### What the task asks
Pull every line holding the string "each" from the records below.

### Exercise data
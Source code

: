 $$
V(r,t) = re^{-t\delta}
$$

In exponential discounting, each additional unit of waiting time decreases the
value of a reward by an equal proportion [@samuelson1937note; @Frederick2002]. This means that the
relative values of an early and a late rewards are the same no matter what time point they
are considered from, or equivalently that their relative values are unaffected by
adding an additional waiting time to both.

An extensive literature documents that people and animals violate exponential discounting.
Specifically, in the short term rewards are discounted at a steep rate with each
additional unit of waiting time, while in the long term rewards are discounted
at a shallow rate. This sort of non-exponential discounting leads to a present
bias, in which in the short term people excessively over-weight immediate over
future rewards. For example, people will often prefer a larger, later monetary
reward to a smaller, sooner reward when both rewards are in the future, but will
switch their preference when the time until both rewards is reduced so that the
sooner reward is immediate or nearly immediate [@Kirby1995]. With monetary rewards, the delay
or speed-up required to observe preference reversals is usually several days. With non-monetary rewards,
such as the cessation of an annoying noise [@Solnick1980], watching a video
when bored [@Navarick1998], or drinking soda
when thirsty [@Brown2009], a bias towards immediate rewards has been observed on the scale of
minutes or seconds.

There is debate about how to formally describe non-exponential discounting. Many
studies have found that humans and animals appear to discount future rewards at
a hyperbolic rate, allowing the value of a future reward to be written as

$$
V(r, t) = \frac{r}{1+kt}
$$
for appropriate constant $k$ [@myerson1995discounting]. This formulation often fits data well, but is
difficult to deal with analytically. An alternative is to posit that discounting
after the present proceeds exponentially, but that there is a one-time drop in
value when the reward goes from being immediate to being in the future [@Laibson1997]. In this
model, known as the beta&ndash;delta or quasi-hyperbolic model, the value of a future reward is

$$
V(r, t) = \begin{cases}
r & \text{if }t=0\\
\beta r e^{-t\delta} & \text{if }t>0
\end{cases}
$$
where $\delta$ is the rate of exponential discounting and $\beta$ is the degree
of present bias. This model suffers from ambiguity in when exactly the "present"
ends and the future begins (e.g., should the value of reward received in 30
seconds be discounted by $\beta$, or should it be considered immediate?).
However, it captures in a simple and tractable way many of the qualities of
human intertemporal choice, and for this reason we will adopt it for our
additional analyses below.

### Expected output
In exponential discounting, each additional unit of waiting time decreases the
Specifically, in the short term rewards are discounted at a steep rate with each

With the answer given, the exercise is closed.